As mentionned above, if the receiver has been cut down, and all provisions for a rear sight removed, the receiver is military pattern. If military pattern, the standard rear sight is a 2 leaf flip sight dovetailed into the breech of the barrel, about where the CA stamp is. Yours obviously does not have the barrel dovetail. What is the pattern of the receiver? Does it have the lugs for a standard rear sight? If the receiver has been cut down, and in the absence of a sight dovetail in the barrel, it COULD be a variant. I don't know if anyone really knows the entire EAL story. There are the two recognised versions, but who knows what else they did. If the rear sight lugs are still on the receiver, I would assume that someone didn't like a peep sight, and installed the open sight. How is the band secured to the barrel?
 
tiriaq said:
As mentionned above, if the receiver has been cut down, and all provisions for a rear sight removed, the receiver is military pattern. If military pattern, the standard rear sight is a 2 leaf flip sight dovetailed into the breech of the barrel, about where the CA stamp is. Yours obviously does not have the barrel dovetail. What is the pattern of the receiver? Does it have the lugs for a standard rear sight? If the receiver has been cut down, and in the absence of a sight dovetail in the barrel, it COULD be a variant. I don't know if anyone really knows the entire EAL story. There are the two recognised versions, but who knows what else they did. If the rear sight lugs are still on the receiver, I would assume that someone didn't like a peep sight, and installed the open sight. How is the band secured to the barrel?
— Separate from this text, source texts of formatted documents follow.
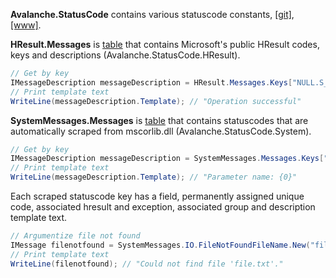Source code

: ﻿<b>Avalanche.StatusCode</b> contains various statuscode constants,
[[git]](https://github.com/tagcode/Avalanche.System), 
[[www]](https://avalanche.fi/Avalanche.Core/Avalanche.StatusCode/docs/index.html).

<b>HResult.Messages</b> is [table](https://avalanche.fi/Avalanche.Core/Avalanche.StatusCode/docs/hresult/index.html) that contains Microsoft's public HResult codes, keys and descriptions (Avalanche.StatusCode.HResult).

```csharp
// Get by key
IMessageDescription messageDescription = HResult.Messages.Keys["NULL.S_OK"];
// Print template text
WriteLine(messageDescription.Template); // "Operation successful"
```

<b>SystemMessages.Messages</b> is [table](https://avalanche.fi/Avalanche.Core/Avalanche.StatusCode/docs/system/index.html) that contains statuscodes that are automatically scraped from mscorlib.dll (Avalanche.StatusCode.System). 

```csharp
// Get by key
IMessageDescription messageDescription = SystemMessages.Messages.Keys["mscorlib.Arg_ParamName_Name"];
// Print template text
WriteLine(messageDescription.Template); // "Parameter name: {0}"
```

Each scraped statuscode key has a field, permanently assigned unique code, associated hresult and exception, associated group and description template text.

```csharp
// Argumentize file not found 
IMessage filenotfound = SystemMessages.IO.FileNotFoundFileName.New("file.txt");
// Print template text
WriteLine(filenotfound); // "Could not find file 'file.txt'."
```


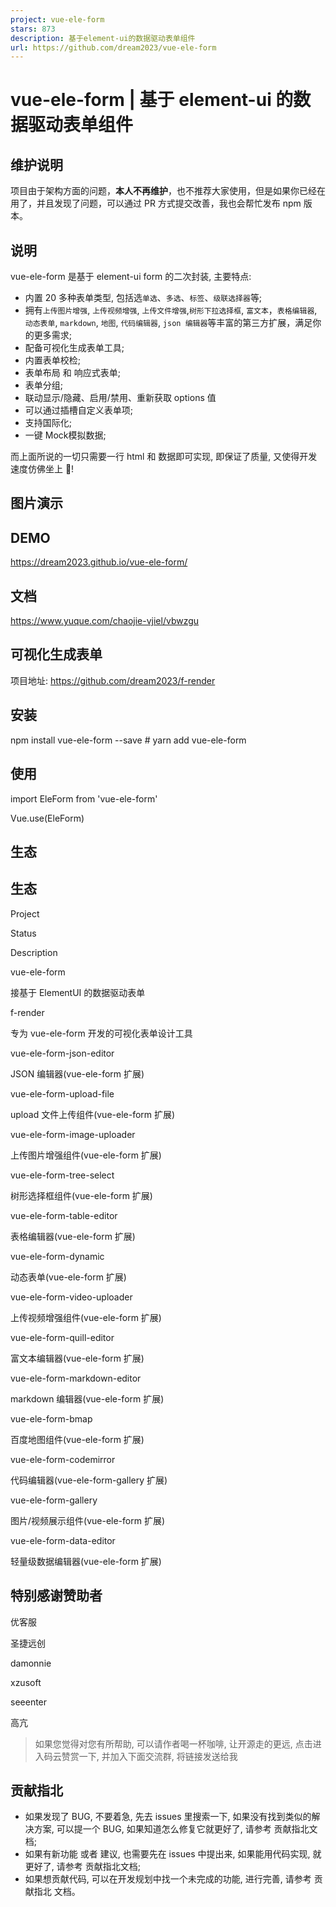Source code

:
 ```yaml
---
project: vue-ele-form
stars: 873
description: 基于element-ui的数据驱动表单组件
url: https://github.com/dream2023/vue-ele-form
---
```


vue-ele-form | 基于 element-ui 的数据驱动表单组件
======================================

维护说明
----

项目由于架构方面的问题，**本人不再维护**，也不推荐大家使用，但是如果你已经在用了，并且发现了问题，可以通过 PR 方式提交改善，我也会帮忙发布 npm 版本。

说明
--

vue-ele-form 是基于 element-ui form 的二次封装, 主要特点:

-   内置 20 多种表单类型, 包括选`单选`、`多选`、`标签`、`级联选择器`等;
-   拥有`上传图片增强`, `上传视频增强`, `上传文件增强`,`树形下拉选择框`, `富文本`，`表格编辑器`, `动态表单`, `markdown`, `地图`, `代码编辑器`, `json 编辑器`等丰富的第三方扩展，满足你的更多需求;
-   配备可视化生成表单工具;
-   内置表单校检;
-   表单布局 和 响应式表单;
-   表单分组;
-   联动显示/隐藏、启用/禁用、重新获取 options 值
-   可以通过插槽自定义表单项;
-   支持国际化;
-   一键 Mock模拟数据;

而上面所说的一切只需要一行 html 和 数据即可实现, 即保证了质量, 又使得开发速度仿佛坐上 🚀!

图片演示
----

DEMO
----

https://dream2023.github.io/vue-ele-form/

文档
--

https://www.yuque.com/chaojie-vjiel/vbwzgu

可视化生成表单
-------

项目地址: https://github.com/dream2023/f-render

安装
--

npm install vue-ele-form --save # yarn add vue-ele-form

使用
--

import EleForm from 'vue-ele-form'

Vue.use(EleForm)

生态
--

生态
--

Project

Status

Description

vue-ele-form

接基于 ElementUI 的数据驱动表单

f-render

专为 vue-ele-form 开发的可视化表单设计工具

vue-ele-form-json-editor

JSON 编辑器(vue-ele-form 扩展)

vue-ele-form-upload-file

upload 文件上传组件(vue-ele-form 扩展)

vue-ele-form-image-uploader

上传图片增强组件(vue-ele-form 扩展)

vue-ele-form-tree-select

树形选择框组件(vue-ele-form 扩展)

vue-ele-form-table-editor

表格编辑器(vue-ele-form 扩展)

vue-ele-form-dynamic

动态表单(vue-ele-form 扩展)

vue-ele-form-video-uploader

上传视频增强组件(vue-ele-form 扩展)

vue-ele-form-quill-editor

富文本编辑器(vue-ele-form 扩展)

vue-ele-form-markdown-editor

markdown 编辑器(vue-ele-form 扩展)

vue-ele-form-bmap

百度地图组件(vue-ele-form 扩展)

vue-ele-form-codemirror

代码编辑器(vue-ele-form-gallery 扩展)

vue-ele-form-gallery

图片/视频展示组件(vue-ele-form 扩展)

vue-ele-form-data-editor

轻量级数据编辑器(vue-ele-form 扩展)

特别感谢赞助者
-------

优客服

圣捷远创

damonnie

xzusoft

seeenter

高亢

> 如果您觉得对您有所帮助, 可以请作者喝一杯咖啡, 让开源走的更远, 点击进入码云赞赏一下, 并加入下面交流群, 将链接发送给我

贡献指北
----

-   如果发现了 BUG, 不要着急, 先去 issues 里搜索一下, 如果没有找到类似的解决方案, 可以提一个 BUG, 如果知道怎么修复它就更好了, 请参考 贡献指北文档;
-   如果有新功能 或者 建议, 也需要先在 issues 中提出来, 如果能用代码实现, 就更好了, 请参考 贡献指北文档;
-   如果想贡献代码, 可以在开发规划中找一个未完成的功能, 进行完善, 请参考 贡献指北 文档。
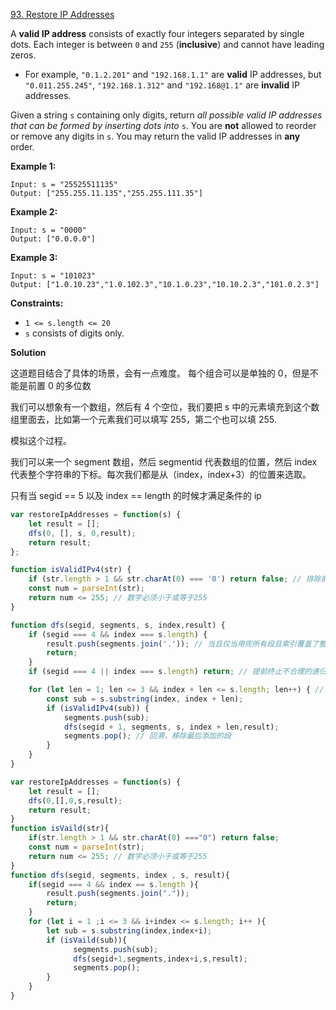 [93. Restore IP Addresses](https://leetcode.com/problems/restore-ip-addresses/)

A **valid IP address** consists of exactly four integers separated by single dots. Each integer is between `0` and `255` (**inclusive**) and cannot have leading zeros.

- For example, `"0.1.2.201"` and `"192.168.1.1"` are **valid** IP addresses, but `"0.011.255.245"`, `"192.168.1.312"` and `"192.168@1.1"` are **invalid** IP addresses.

Given a string `s` containing only digits, return *all possible valid IP addresses that can be formed by inserting dots into* `s`. You are **not** allowed to reorder or remove any digits in `s`. You may return the valid IP addresses in **any** order.


**Example 1:**

```
Input: s = "25525511135"
Output: ["255.255.11.135","255.255.111.35"]
```

**Example 2:**

```
Input: s = "0000"
Output: ["0.0.0.0"]
```

**Example 3:**

```
Input: s = "101023"
Output: ["1.0.10.23","1.0.102.3","10.1.0.23","10.10.2.3","101.0.2.3"]
```
 
**Constraints:**

- `1 <= s.length <= 20`
- `s` consists of digits only.


**Solution**

这道题目结合了具体的场景，会有一点难度。
每个组合可以是单独的 0，但是不能是前置 0 的多位数

我们可以想象有一个数组，然后有 4 个空位，我们要把 s 中的元素填充到这个数组里面去，比如第一个元素我们可以填写 255，第二个也可以填 255.

模拟这个过程。

我们可以来一个 segment 数组，然后 segmentid 代表数组的位置，然后 index 代表整个字符串的下标。每次我们都是从（index，index+3）的位置来选取。

只有当 segid == 5 以及 index == length 的时候才满足条件的 ip


```js
var restoreIpAddresses = function(s) {
    let result = []; 
    dfs(0, [], s, 0,result);
    return result;
};

function isValidIPv4(str) {
    if (str.length > 1 && str.charAt(0) === '0') return false; // 排除前导零的情况，除非是“0”
    const num = parseInt(str);
    return num <= 255; // 数字必须小于或等于255
}

function dfs(segid, segments, s, index,result) {
    if (segid === 4 && index === s.length) {
        result.push(segments.join('.')); // 当且仅当用完所有段且索引覆盖了整个字符串时，加入结果
        return;
    }
    if (segid === 4 || index === s.length) return; // 提前终止不合理的递归路径

    for (let len = 1; len <= 3 && index + len <= s.length; len++) { // 检查从1到3个字符的可能性
        const sub = s.substring(index, index + len);
        if (isValidIPv4(sub)) {
            segments.push(sub);
            dfs(segid + 1, segments, s, index + len,result);
            segments.pop(); // 回溯，移除最后添加的段
        }
    }
}
```

```js
var restoreIpAddresses = function(s) {
    let result = [];
    dfs(0,[],0,s,result);
    return result; 
}
function isVaild(str){
    if(str.length > 1 && str.charAt(0) ==="0") return false;
    const num = parseInt(str);
    return num <= 255; // 数字必须小于或等于255
}
function dfs(segid, segments, index , s, result){
    if(segid === 4 && index == s.length ){
        result.push(segments.join("."));
        return;
    }
    for (let i = 1 ;i <= 3 && i+index <= s.length; i++ ){
        let sub = s.substring(index,index+i);
        if (isVaild(sub)){
              segments.push(sub);  
              dfs(segid+1,segments,index+i,s,result);
              segments.pop();
        }
    }
}
```




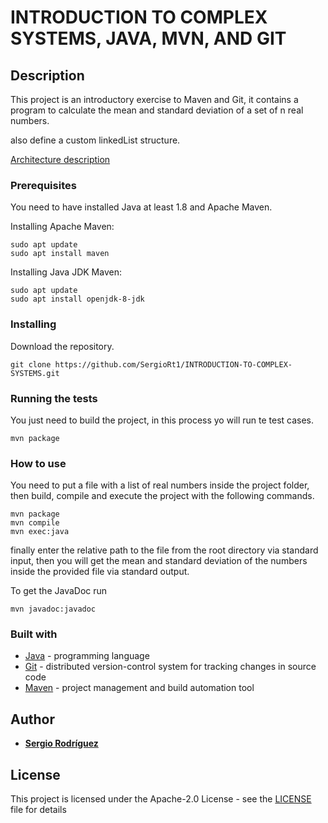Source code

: # INTRODUCTION TO COMPLEX SYSTEMS, JAVA, MVN, AND GIT

## Description

 This project is an introductory exercise to Maven and Git,
 it contains a program to calculate the mean and standard deviation of a set of n real
 numbers.
 
 also define a custom linkedList structure.
 
 [Architecture description](architectureDescription.pdf)
 
### Prerequisites

 You need to have installed Java at least 1.8 and Apache Maven.

 Installing Apache Maven:
```
sudo apt update
sudo apt install maven
```
 Installing Java JDK Maven:
```
sudo apt update
sudo apt install openjdk-8-jdk
```

### Installing
 Download the repository.
```
git clone https://github.com/SergioRt1/INTRODUCTION-TO-COMPLEX-SYSTEMS.git
```
 
### Running the tests

 You just need to build the project, in this process yo will run te test cases.
```
mvn package
```
 
### How to use

 You need to put a file with a list of real numbers inside the project folder, then build, compile and execute the 
 project with the following commands.
 
  ```
  mvn package
  mvn compile
  mvn exec:java 
  ```
  
  finally enter the relative path to the file from the root directory via standard input, then you will get the mean and standard deviation of the numbers
  inside the provided file via standard output.
  
  
  To get the JavaDoc run
  ```
  mvn javadoc:javadoc
  ```
  
### Built with

 * [Java](https://www.java.com) - programming language
 * [Git](https://git-scm.com) - distributed version-control system for tracking changes in source code
 * [Maven](https://maven.apache.org) - project management and build automation tool

## Author

 * **[Sergio Rodríguez](https://github.com/SergioRt1)**
 
## License

This project is licensed under the Apache-2.0 License - see the [LICENSE](LICENSE) file for details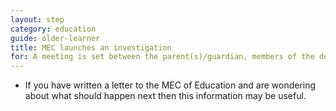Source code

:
 ```yaml
---
layout: step
category: education
guide: older-learner
title: MEC launches an investigation
for: A meeting is set between the parent(s)/guardian, members of the department of education and the school
---
```

- If you have written a letter to the MEC of Education and are wondering about what should happen next then this information may be useful.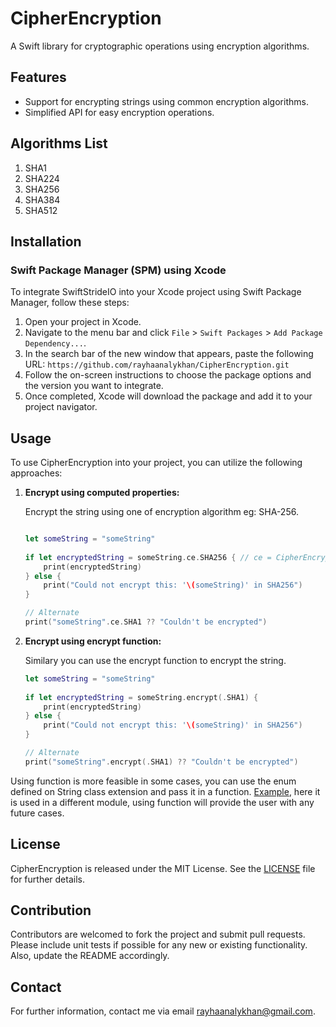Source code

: # CipherEncryption

A Swift library for cryptographic operations using encryption algorithms.

## Features

- Support for encrypting strings using common encryption algorithms.
- Simplified API for easy encryption operations.

## Algorithms List
1. SHA1
2. SHA224
3. SHA256
4. SHA384
5. SHA512

## Installation

### Swift Package Manager (SPM) using Xcode

To integrate SwiftStrideIO into your Xcode project using Swift Package Manager, follow these steps:

1. Open your project in Xcode.
2. Navigate to the menu bar and click `File` > `Swift Packages` > `Add Package Dependency...`.
3. In the search bar of the new window that appears, paste the following URL: `https://github.com/rayhaanalykhan/CipherEncryption.git`
4. Follow the on-screen instructions to choose the package options and the version you want to integrate.
5. Once completed, Xcode will download the package and add it to your project navigator.

## Usage

To use CipherEncryption into your project, you can utilize the following approaches:

1. **Encrypt using computed properties:**

    Encrypt the string using one of encryption algorithm eg: SHA-256.

    ```swift
    
    let someString = "someString"
        
    if let encryptedString = someString.ce.SHA256 { // ce = CipherEncryption
        print(encryptedString)    
    } else {
        print("Could not encrypt this: '\(someString)' in SHA256")
    }
    ```
    ```swift
    // Alternate
    print("someString".ce.SHA1 ?? "Couldn't be encrypted")
    ```

2. **Encrypt using encrypt function:**

    Similary you can use the encrypt function to encrypt the string.
   
    ```swift
    let someString = "someString"
        
    if let encryptedString = someString.encrypt(.SHA1) {
        print(encryptedString)  
    } else {
        print("Could not encrypt this: '\(someString)' in SHA256")
    }
    ```
    ```swift
    // Alternate
    print("someString".encrypt(.SHA1) ?? "Couldn't be encrypted")
    ```

Using function is more feasible in some cases, you can use the enum defined on String class extension and pass it in a function.
[Example](https://github.com/rayhaanalykhan/SwiftStrideIO/blob/main/Sources/SwiftStrideIO/SwiftStrideIO.swift), here it is used in a different module, using function will provide the user with any future cases.     


## License

CipherEncryption is released under the MIT License. See the [LICENSE](https://github.com/rayhaanalykhan/CipherEncryption/blob/main/LICENSE.md) file for further details.

## Contribution

Contributors are welcomed to fork the project and submit pull requests. Please include unit tests if possible for any new or existing functionality. Also, update the README accordingly.

## Contact

For further information, contact me via email [rayhaanalykhan@gmail.com](mailto:rayhaanalykhan@gmail.com).
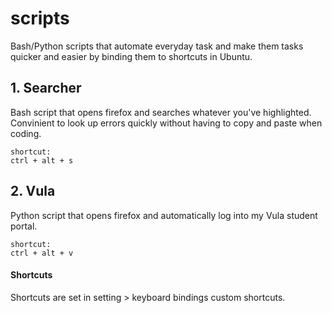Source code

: # scripts
Bash/Python scripts that automate everyday task and make them tasks quicker and easier by binding them to shortcuts in Ubuntu.

## 1. Searcher
Bash script that opens firefox and searches whatever you've highlighted. Convinient to look up errors quickly without having to copy and paste when coding.
```
shortcut:
ctrl + alt + s
```
## 2. Vula
Python script that opens firefox and automatically log into my Vula student portal.
```
shortcut:
ctrl + alt + v
```

#### Shortcuts
Shortcuts are set in setting > keyboard bindings custom shortcuts.
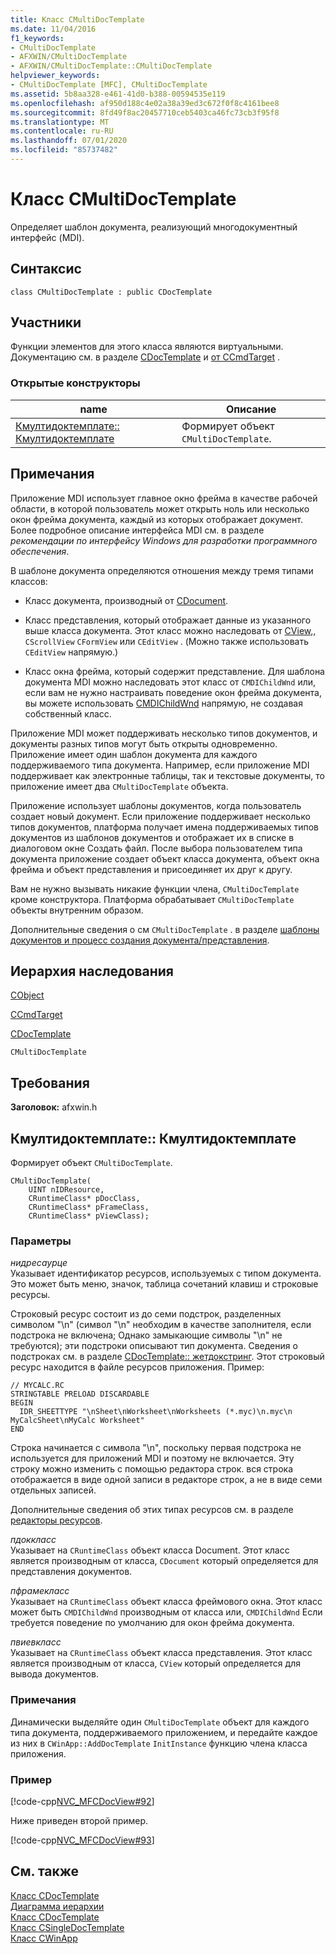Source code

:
```yaml
---
title: Класс CMultiDocTemplate
ms.date: 11/04/2016
f1_keywords:
- CMultiDocTemplate
- AFXWIN/CMultiDocTemplate
- AFXWIN/CMultiDocTemplate::CMultiDocTemplate
helpviewer_keywords:
- CMultiDocTemplate [MFC], CMultiDocTemplate
ms.assetid: 5b8aa328-e461-41d0-b388-00594535e119
ms.openlocfilehash: af950d188c4e02a38a39ed3c672f0f8c4161bee8
ms.sourcegitcommit: 8fd49f8ac20457710ceb5403ca46fc73cb3f95f8
ms.translationtype: MT
ms.contentlocale: ru-RU
ms.lasthandoff: 07/01/2020
ms.locfileid: "85737482"
---
```

# <a name="cmultidoctemplate-class"></a>Класс CMultiDocTemplate

Определяет шаблон документа, реализующий многодокументный интерфейс (MDI).

## <a name="syntax"></a>Синтаксис

```
class CMultiDocTemplate : public CDocTemplate
```

## <a name="members"></a>Участники

Функции элементов для этого класса являются виртуальными. Документацию см. в разделе [CDocTemplate](../../mfc/reference/cdoctemplate-class.md) и [от CCmdTarget](../../mfc/reference/ccmdtarget-class.md) .

### <a name="public-constructors"></a>Открытые конструкторы

|name|Описание|
|----------|-----------------|
|[Кмултидоктемплате:: Кмултидоктемплате](#cmultidoctemplate)|Формирует объект `CMultiDocTemplate`.|

## <a name="remarks"></a>Примечания

Приложение MDI использует главное окно фрейма в качестве рабочей области, в которой пользователь может открыть ноль или несколько окон фрейма документа, каждый из которых отображает документ. Более подробное описание интерфейса MDI см. в разделе *рекомендации по интерфейсу Windows для разработки программного обеспечения*.

В шаблоне документа определяются отношения между тремя типами классов:

- Класс документа, производный от [CDocument](../../mfc/reference/cdocument-class.md).

- Класс представления, который отображает данные из указанного выше класса документа. Этот класс можно наследовать от [CView](../../mfc/reference/cview-class.md),, `CScrollView` `CFormView` или `CEditView` . (Можно также использовать `CEditView` напрямую.)

- Класс окна фрейма, который содержит представление. Для шаблона документа MDI можно наследовать этот класс от `CMDIChildWnd` или, если вам не нужно настраивать поведение окон фрейма документа, вы можете использовать [CMDIChildWnd](../../mfc/reference/cmdichildwnd-class.md) напрямую, не создавая собственный класс.

Приложение MDI может поддерживать несколько типов документов, и документы разных типов могут быть открыты одновременно. Приложение имеет один шаблон документа для каждого поддерживаемого типа документа. Например, если приложение MDI поддерживает как электронные таблицы, так и текстовые документы, то приложение имеет два `CMultiDocTemplate` объекта.

Приложение использует шаблоны документов, когда пользователь создает новый документ. Если приложение поддерживает несколько типов документов, платформа получает имена поддерживаемых типов документов из шаблонов документов и отображает их в списке в диалоговом окне Создать файл. После выбора пользователем типа документа приложение создает объект класса документа, объект окна фрейма и объект представления и присоединяет их друг к другу.

Вам не нужно вызывать никакие функции члена, `CMultiDocTemplate` кроме конструктора. Платформа обрабатывает `CMultiDocTemplate` объекты внутренним образом.

Дополнительные сведения о см `CMultiDocTemplate` . в разделе [шаблоны документов и процесс создания документа/представления](../../mfc/document-templates-and-the-document-view-creation-process.md).

## <a name="inheritance-hierarchy"></a>Иерархия наследования

[CObject](../../mfc/reference/cobject-class.md)

[CCmdTarget](../../mfc/reference/ccmdtarget-class.md)

[CDocTemplate](../../mfc/reference/cdoctemplate-class.md)

`CMultiDocTemplate`

## <a name="requirements"></a>Требования

**Заголовок:** afxwin.h

## <a name="cmultidoctemplatecmultidoctemplate"></a><a name="cmultidoctemplate"></a>Кмултидоктемплате:: Кмултидоктемплате

Формирует объект `CMultiDocTemplate`.

```
CMultiDocTemplate(
    UINT nIDResource,
    CRuntimeClass* pDocClass,
    CRuntimeClass* pFrameClass,
    CRuntimeClass* pViewClass);
```

### <a name="parameters"></a>Параметры

*нидресаурце*<br/>
Указывает идентификатор ресурсов, используемых с типом документа. Это может быть меню, значок, таблица сочетаний клавиш и строковые ресурсы.

Строковый ресурс состоит из до семи подстрок, разделенных символом "\n" (символ "\n" необходим в качестве заполнителя, если подстрока не включена; Однако замыкающие символы "\n" не требуются); эти подстроки описывают тип документа. Сведения о подстроках см. в разделе [CDocTemplate:: жетдокстринг](../../mfc/reference/cdoctemplate-class.md#getdocstring). Этот строковый ресурс находится в файле ресурсов приложения. Пример:

```RC
// MYCALC.RC
STRINGTABLE PRELOAD DISCARDABLE
BEGIN
  IDR_SHEETTYPE "\nSheet\nWorksheet\nWorksheets (*.myc)\n.myc\n MyCalcSheet\nMyCalc Worksheet"
END
```

Строка начинается с символа "\n", поскольку первая подстрока не используется для приложений MDI и поэтому не включается. Эту строку можно изменить с помощью редактора строк. вся строка отображается в виде одной записи в редакторе строк, а не в виде семи отдельных записей.

Дополнительные сведения об этих типах ресурсов см. в разделе [редакторы ресурсов](../../windows/resource-editors.md).

*пдоккласс*<br/>
Указывает на `CRuntimeClass` объект класса Document. Этот класс является производным от класса, `CDocument` который определяется для представления документов.

*пфрамекласс*<br/>
Указывает на `CRuntimeClass` объект класса фреймового окна. Этот класс может быть `CMDIChildWnd` производным от класса или, `CMDIChildWnd` Если требуется поведение по умолчанию для окон фрейма документа.

*пвиевкласс*<br/>
Указывает на `CRuntimeClass` объект класса представления. Этот класс является производным от класса, `CView` который определяется для вывода документов.

### <a name="remarks"></a>Примечания

Динамически выделяйте один `CMultiDocTemplate` объект для каждого типа документа, поддерживаемого приложением, и передайте каждое из них в `CWinApp::AddDocTemplate` `InitInstance` функцию члена класса приложения.

### <a name="example"></a>Пример

[!code-cpp[NVC_MFCDocView#92](../../mfc/codesnippet/cpp/cmultidoctemplate-class_1.cpp)]

Ниже приведен второй пример.

[!code-cpp[NVC_MFCDocView#93](../../mfc/codesnippet/cpp/cmultidoctemplate-class_2.cpp)]

## <a name="see-also"></a>См. также

[Класс CDocTemplate](../../mfc/reference/cdoctemplate-class.md)<br/>
[Диаграмма иерархии](../../mfc/hierarchy-chart.md)<br/>
[Класс CDocTemplate](../../mfc/reference/cdoctemplate-class.md)<br/>
[Класс CSingleDocTemplate](../../mfc/reference/csingledoctemplate-class.md)<br/>
[Класс CWinApp](../../mfc/reference/cwinapp-class.md)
Actually, with the military the sight is well forward of the broadarrow mark.
Heres mine:
EALCU1_1_1.jpg


So the only questions that remain are:
What is the serial #
Are the rear sight tabs still in place (civilian)
How is that replacement sight band attached?
 
wrongway, if you look at the above pics, there is a side profile. There isn't a dovetail cut out that can be seen, unless its been filled.
I have to admit, it looks like an add on to me. I've seen sights that look like that before. I wonder if there is a makers mark on the underside. If it's homemade, it's not a bad looking job at all and is at least removeable. The only real issue is that the fore end looks to be inlet for the bbl band. bearhunter
 
If there were a dovetail on the rifle pictured, it would be very close to the CA. Yours has the CA mark further to the rear. My military pattern EAL, 6###, has its CA in the same position as yours, closer to the receiver.
If the receiver is altered, it would suggest that the banded sight is the only sight ever fitted, and is probably original. Standard No. 4 receiver, the sight is an add on.
In the first situation, I don't think the sight should be touched. In the second, removal would leave the cuts in the stock, and probably marks on the barrel.
 
Eal

A little bedding compound etc could fill the inletting for the barrel band and not be to noticable. IMHO, EAL's are more a "curio" than a milsurp, so a little personalizing isnt going to hurt them to much.
Geoff
 
The civilian EAL is a commerial rifle assembled from surplus parts. Whether it is any more desirable than a Parker Hale, Churchill, Ellwood Epps, Globe, etc. rework is an open question. An EAL actually issued and used officially is different. It is an ex-service rifle.
 
Eal

Couldnt have said it better myself tiriag. I'd have thought the "civilian" model would have been more suited for the military and the "military" version more appropriate for hunting when you think about it. The ones I've had were "civilians". They're handy little rifles for sure.
Geoff
 
The rear sight on the military is mickey mouse compared with the service sight. The open notch aperture is too close to the eye, the sight is fragile, and in service, the leaves tend to fall over. Similarly the 5 round magazine makes little sense for service use. I do not know how the Gov't. came to buy the EAL .303s. It makes no sense for these to have been assembled from parts from Long Branch and bought back, when CAL could just as easily have turned the rifles out. The EALs issued to the Ranger Patrol where I lived were unpopular.
 
tiriaq said:
The rear sight on the military is mickey mouse compared with the service sight. The open notch aperture is too close to the eye, the sight is fragile, and in service, the leaves tend to fall over. Similarly the 5 round magazine makes little sense for service use. I do not know how the Gov't. came to buy the EAL .303s. It makes no sense for these to have been assembled from parts from Long Branch and bought back, when CAL could just as easily have turned the rifles out. The EALs issued to the Ranger Patrol where I lived were unpopular.
I think the issue was timing rather than logic. How many times have we seen government contracts being let after some significant milestone has passed.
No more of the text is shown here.